======== GIVEN RECORDS

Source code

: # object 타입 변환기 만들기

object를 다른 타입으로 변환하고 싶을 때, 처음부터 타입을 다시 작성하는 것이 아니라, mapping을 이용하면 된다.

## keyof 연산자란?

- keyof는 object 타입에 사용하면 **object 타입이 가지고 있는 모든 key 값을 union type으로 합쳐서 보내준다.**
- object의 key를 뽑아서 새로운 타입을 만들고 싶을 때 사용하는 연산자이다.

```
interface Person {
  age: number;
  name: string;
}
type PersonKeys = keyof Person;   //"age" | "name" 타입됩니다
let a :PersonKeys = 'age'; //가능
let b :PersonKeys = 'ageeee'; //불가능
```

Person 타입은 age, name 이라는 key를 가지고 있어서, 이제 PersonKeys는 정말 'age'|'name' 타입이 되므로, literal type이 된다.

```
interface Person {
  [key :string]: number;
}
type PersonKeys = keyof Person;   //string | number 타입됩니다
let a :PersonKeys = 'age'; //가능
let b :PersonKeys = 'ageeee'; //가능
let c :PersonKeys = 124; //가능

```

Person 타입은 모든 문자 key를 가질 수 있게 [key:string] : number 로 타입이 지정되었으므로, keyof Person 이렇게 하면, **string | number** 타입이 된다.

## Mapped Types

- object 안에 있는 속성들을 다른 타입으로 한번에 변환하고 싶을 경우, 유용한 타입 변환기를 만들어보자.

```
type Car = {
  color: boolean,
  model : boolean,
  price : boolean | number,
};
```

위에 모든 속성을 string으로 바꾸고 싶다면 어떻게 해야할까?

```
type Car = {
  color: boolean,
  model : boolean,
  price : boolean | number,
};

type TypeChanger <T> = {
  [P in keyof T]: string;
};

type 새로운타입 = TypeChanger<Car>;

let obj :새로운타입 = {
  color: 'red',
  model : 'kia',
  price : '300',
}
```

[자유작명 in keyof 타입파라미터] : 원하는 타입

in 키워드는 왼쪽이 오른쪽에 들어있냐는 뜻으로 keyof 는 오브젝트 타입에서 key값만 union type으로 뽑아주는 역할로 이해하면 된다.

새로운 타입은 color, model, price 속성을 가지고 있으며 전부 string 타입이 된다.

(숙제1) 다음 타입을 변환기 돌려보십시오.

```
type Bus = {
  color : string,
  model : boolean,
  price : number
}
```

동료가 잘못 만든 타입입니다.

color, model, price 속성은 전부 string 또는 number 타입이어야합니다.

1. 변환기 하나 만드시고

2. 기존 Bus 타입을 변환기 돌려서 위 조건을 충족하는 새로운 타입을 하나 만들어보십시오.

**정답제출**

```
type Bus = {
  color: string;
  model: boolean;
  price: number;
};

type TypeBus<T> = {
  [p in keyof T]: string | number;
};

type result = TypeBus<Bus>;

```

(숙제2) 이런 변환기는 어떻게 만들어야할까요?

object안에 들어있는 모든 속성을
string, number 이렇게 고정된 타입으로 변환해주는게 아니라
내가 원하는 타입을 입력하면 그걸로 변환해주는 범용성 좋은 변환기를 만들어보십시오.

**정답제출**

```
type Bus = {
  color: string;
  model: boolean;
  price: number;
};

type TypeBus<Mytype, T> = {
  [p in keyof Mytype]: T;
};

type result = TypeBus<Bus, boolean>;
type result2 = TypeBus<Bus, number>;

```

================

[TASK DETAILS] Take the records above and return, word for word, only the lines that fall from the line with "in 키워드는 왼쪽이" to the line with "(숙제2) 이런 변환기는 어떻게 만들어야할까요?", both of them included.

[RESPONSE TO THIS TASK]
in 키워드는 왼쪽이 오른쪽에 들어있냐는 뜻으로 keyof 는 오브젝트 타입에서 key값만 union type으로 뽑아주는 역할로 이해하면 된다.

새로운 타입은 color, model, price 속성을 가지고 있으며 전부 string 타입이 된다.

(숙제1) 다음 타입을 변환기 돌려보십시오.

```
type Bus = {
  color : string,
  model : boolean,
  price : number
}
```

동료가 잘못 만든 타입입니다.

color, model, price 속성은 전부 string 또는 number 타입이어야합니다.

1. 변환기 하나 만드시고

2. 기존 Bus 타입을 변환기 돌려서 위 조건을 충족하는 새로운 타입을 하나 만들어보십시오.

**정답제출**

```
type Bus = {
  color: string;
  model: boolean;
  price: number;
};

type TypeBus<T> = {
  [p in keyof T]: string | number;
};

type result = TypeBus<Bus>;

```

(숙제2) 이런 변환기는 어떻게 만들어야할까요?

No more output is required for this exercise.